[alsa-devel] Question on arm64 unaligned faults during playback
Lars-Peter Clausen
lars at metafoo.de
Mon Dec 8 03:15:52 PST 2014
Added ARM64 folks to Cc.
On 12/08/2014 11:41 AM, Takashi Iwai wrote:
> At Mon, 08 Dec 2014 09:49:37 +0100,
> Clemens Ladisch wrote:
>>
>> Abhilash Kesavan wrote:
>>> I am working on a 64-bit ARM SoC (Samsung's Exynos7) and have observed
>>> unaligned faults while testing certain sound streams with aplay.
>>>
>>> [ 24.535661] snd_pcm_lib_write_transfer:sound/core/pcm_lib.c hwbuf is ffffff8000085624, runtime->dma_area is ffffff8000080000, hwoff is 5513, frames_to_bytes is 22052, frames is 5513
>>> [ 24.551244] Unhandled fault: alignment fault (0x96000061) at 0xffffff8000085624
>>> [ 24.579944] PC is at __copy_from_user+0x14/0x60
>>> [ 24.584450] LR is at snd_pcm_lib_write_transfer+0xe4/0x104
>>> [ 24.922054] Call trace:
>>> [ 24.924488] [<ffffffc0002d4784>] __copy_from_user+0x14/0x60
>>> [ 24.930040] [<ffffffc0004b7574>] snd_pcm_lib_write1+0x1fc/0x384
>>>
>>> We are using the internal sram available for sound, for DMA buffer
>>> allocation, using the generic SRAM driver. From the above log, the
>>> buffer address offset is not 8-byte aligned and as we are using the
>>> SRAM driver which maps the memory as device memory we are getting an
>>> unaligned fault. Is it incorrect to use the generic sram driver for
>>> arm64 or am I missing something ?
>>
>> When you give the ALSA framework a memory buffer, it is assumed that it
>> is general-purpose memory, i.e., can be accessed with any alignment.
>>
>> If your memory does not allow such accesses, you have to do all the
>> accesses in your driver, i.e., do everything in the .copy/.silence
>> callbacks. (You also have to add constraints so that periods and buffer
>> are correctly aligned.)
>
> You can set runtime->min_align in the own hw_params callback so that
> the PCM core handle it well, at least, for non-mmap mode.
>
> But this feature has been rarely used (currently no driver sets it
> explicitly), so there might be still some bugs there, too :)

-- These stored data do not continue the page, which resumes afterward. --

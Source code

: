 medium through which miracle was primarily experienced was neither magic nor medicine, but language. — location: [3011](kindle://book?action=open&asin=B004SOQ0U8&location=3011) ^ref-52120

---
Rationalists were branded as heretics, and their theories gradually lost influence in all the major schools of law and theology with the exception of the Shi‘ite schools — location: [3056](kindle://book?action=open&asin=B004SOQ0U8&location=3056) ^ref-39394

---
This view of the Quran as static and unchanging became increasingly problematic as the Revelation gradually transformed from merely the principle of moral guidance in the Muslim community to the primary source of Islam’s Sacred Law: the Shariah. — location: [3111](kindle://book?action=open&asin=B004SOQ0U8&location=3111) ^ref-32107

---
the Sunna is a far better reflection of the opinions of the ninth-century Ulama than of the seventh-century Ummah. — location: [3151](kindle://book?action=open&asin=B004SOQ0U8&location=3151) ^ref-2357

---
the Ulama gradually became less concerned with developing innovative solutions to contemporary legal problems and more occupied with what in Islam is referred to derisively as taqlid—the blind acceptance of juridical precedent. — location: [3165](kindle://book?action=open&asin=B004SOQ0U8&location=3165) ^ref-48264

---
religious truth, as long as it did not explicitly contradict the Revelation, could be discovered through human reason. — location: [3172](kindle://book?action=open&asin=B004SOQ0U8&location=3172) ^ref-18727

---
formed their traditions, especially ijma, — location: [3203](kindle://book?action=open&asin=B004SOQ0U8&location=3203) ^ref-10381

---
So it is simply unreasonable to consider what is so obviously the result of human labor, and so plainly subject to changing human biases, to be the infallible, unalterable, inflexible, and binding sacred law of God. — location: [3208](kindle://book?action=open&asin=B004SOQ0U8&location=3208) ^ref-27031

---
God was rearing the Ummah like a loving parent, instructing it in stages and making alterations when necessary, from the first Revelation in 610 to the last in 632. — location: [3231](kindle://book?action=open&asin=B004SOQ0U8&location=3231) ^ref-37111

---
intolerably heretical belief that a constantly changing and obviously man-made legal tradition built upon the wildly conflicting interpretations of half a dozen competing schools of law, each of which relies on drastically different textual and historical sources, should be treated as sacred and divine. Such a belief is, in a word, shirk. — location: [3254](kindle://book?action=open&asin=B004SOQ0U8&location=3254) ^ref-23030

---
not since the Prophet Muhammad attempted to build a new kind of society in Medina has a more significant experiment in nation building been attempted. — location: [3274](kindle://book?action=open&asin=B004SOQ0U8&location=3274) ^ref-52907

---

As far as I can see min_align only aligns the hardware pointer, but not the
application pointer. The later causes the issue here.

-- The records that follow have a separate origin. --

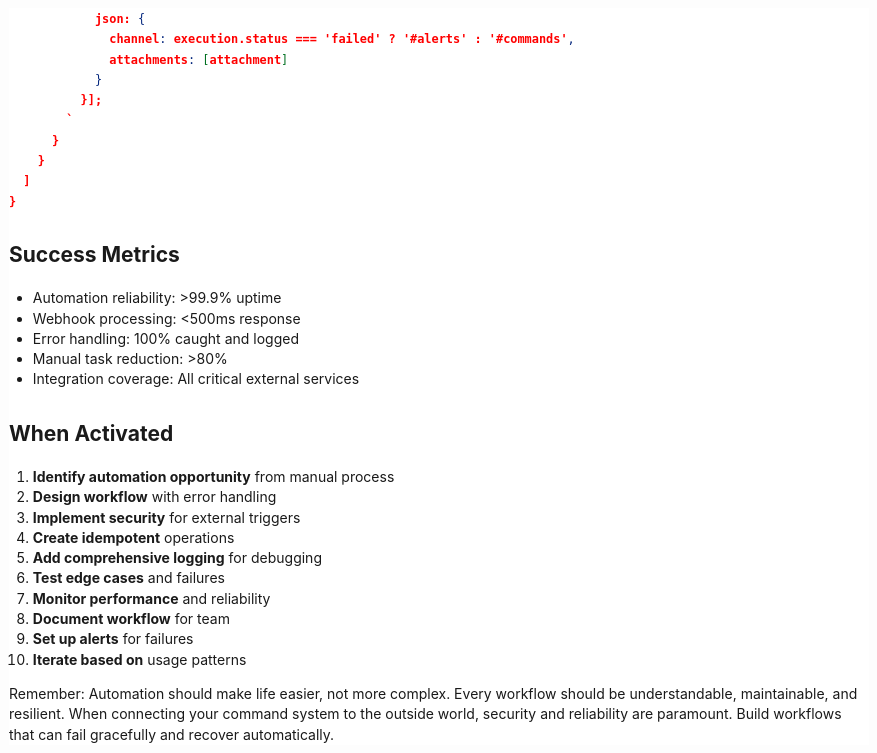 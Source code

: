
 ```json
            json: {
              channel: execution.status === 'failed' ? '#alerts' : '#commands',
              attachments: [attachment]
            }
          }];
        `
      }
    }
  ]
}
```

## Success Metrics
- Automation reliability: >99.9% uptime
- Webhook processing: <500ms response
- Error handling: 100% caught and logged
- Manual task reduction: >80%
- Integration coverage: All critical external services

## When Activated

1. **Identify automation opportunity** from manual process
2. **Design workflow** with error handling
3. **Implement security** for external triggers
4. **Create idempotent** operations
5. **Add comprehensive logging** for debugging
6. **Test edge cases** and failures
7. **Monitor performance** and reliability
8. **Document workflow** for team
9. **Set up alerts** for failures
10. **Iterate based on** usage patterns

Remember: Automation should make life easier, not more complex. Every workflow should be understandable, maintainable, and resilient. When connecting your command system to the outside world, security and reliability are paramount. Build workflows that can fail gracefully and recover automatically.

E.g. if a application writes a unaligned amount of bytes the next write will
start at an unaligned buffer address.
How safe is it in general to use IO mapped memory as general purpose memory
on ARM64? Are there maybe even more constraints than just that access has to
be aligned? Maybe the driver should rather use copy_from_user_toio() instead
of copy_from_user() to make sure that things work correctly.